Abbas dönemi, 2004'ten itibaren Arafat'ın Fetih, FKÖ ve Filistin Ulusal Otoritesi'ndeki tüm pozisyonlarını işgal etmesiyle başladı ve birkaç gün önce Ramallah'ta yapılan son toplantıya kadar devam etti.
Abbas'ın başkanlığı, bu uzun dönem boyunca ne liderine açıkça bağlı olan Fetih'in içinden ne de Fetih’e muhalefet etme güçlerinin sınırlı olduğunu bilen ve özellikle de Oslo Anlaşması sırasında anavatana dönen, “iktidar pastası”ndan pay alan FKÖ içindeki diğer fraksiyonlardan önemli bir muhalefetle karşılaşmadı.

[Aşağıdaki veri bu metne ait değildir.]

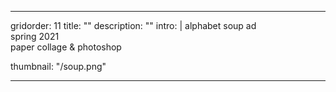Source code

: ---

gridorder: 11
title: ""
description: ""
intro: |
 alphabet soup ad <br>
 spring 2021 <br>
 paper collage & photoshop

thumbnail: "/soup.png"

---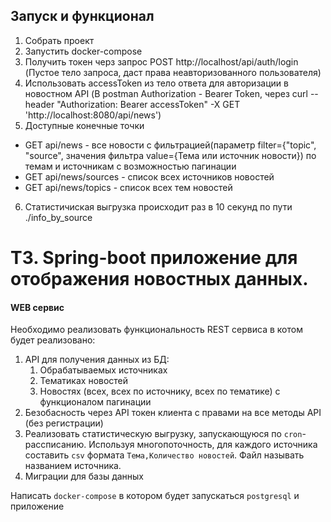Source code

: ## Запуск и функционал
1. Собрать проект
2. Запустить docker-compose
3. Получить токен черз запрос POST http://localhost/api/auth/login (Пустое тело запроса, даст права неавторизованного пользователя)
4. Использовать accessToken из тело ответа для авторизации в новостном API (В postman Authorization - Bearer Token, через  curl --header "Authorization: Bearer accessToken" -X GET 'http://localhost:8080/api/news')
5. Доступные конечные точки  
- GET api/news - все новости с фильтрацией(параметр filter={"topic", "source", значения фильтра value={Тема или источник новости}) по темам и источникам с возможностью пагинации
- GET api/news/sources - список всех источников новостей
- GET api/news/topics - список всех тем новостей
6. Статистичиская выгрузка происходит раз в 10 секунд по пути ./info_by_source

# ТЗ. Spring-boot приложение для отображения новостных данных.

#### WEB сервис
Необходимо реализовать функциональность REST сервиса в котом будет реализовано:
1. API для получения данных из БД:
    1. Обрабатываемых источниках
    2. Тематиках новостей
    3. Новостях (всех, всех по источнику, всех по тематике) с функционалом пагинации
2. Безобасность через API токен клиента с правами на все методы API (без регистрации)
3. Реализовать статистическую выгрузку, запускающуюся по `cron`-рассписанию. Используя многопоточность, для каждого источника составить `csv` формата `Тема,Количество новостей`. Файл называть названием источника.
4. Миграции для базы данных

Написать `docker-compose` в котором будет запускаться `postgresql` и приложение

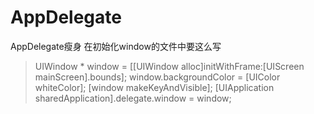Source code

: # AppDelegate
AppDelegate瘦身
在初始化window的文件中要这么写
 >   UIWindow * window = [[UIWindow alloc]initWithFrame:[UIScreen mainScreen].bounds]; 
 >  window.backgroundColor = [UIColor whiteColor];
 >   [window makeKeyAndVisible];
 >    [UIApplication sharedApplication].delegate.window = window;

Bazı Fetih liderleri ile Devlet Başkanı Abbas arasında görüş ayrılıkları yaşansa da görüş ayrılıklarının sonuçları kesinlikle Abbas lehine oluyordu. Nitekim kendisiyle aynı fikirde olmayanları sadece bulundukları pozisyonlardan değil, ülkeden de uzaklaştırdı. FKÖ’nün geri kalan fraksiyonlarına gelince, güvenlik koordinasyonuna karşı pozisyon gibi muhalif görünen pozisyonlar kaydetmekle yetindiler. Ancak bu muhalefet, Abbas’ın FKÖ liderliğini zayıflatmaktan ziyade, muhalefet konusunda “çaresiz” ve başkanın kararlarını etkilemede güçsüz görünen fraksiyonların konumunu zayıflattı.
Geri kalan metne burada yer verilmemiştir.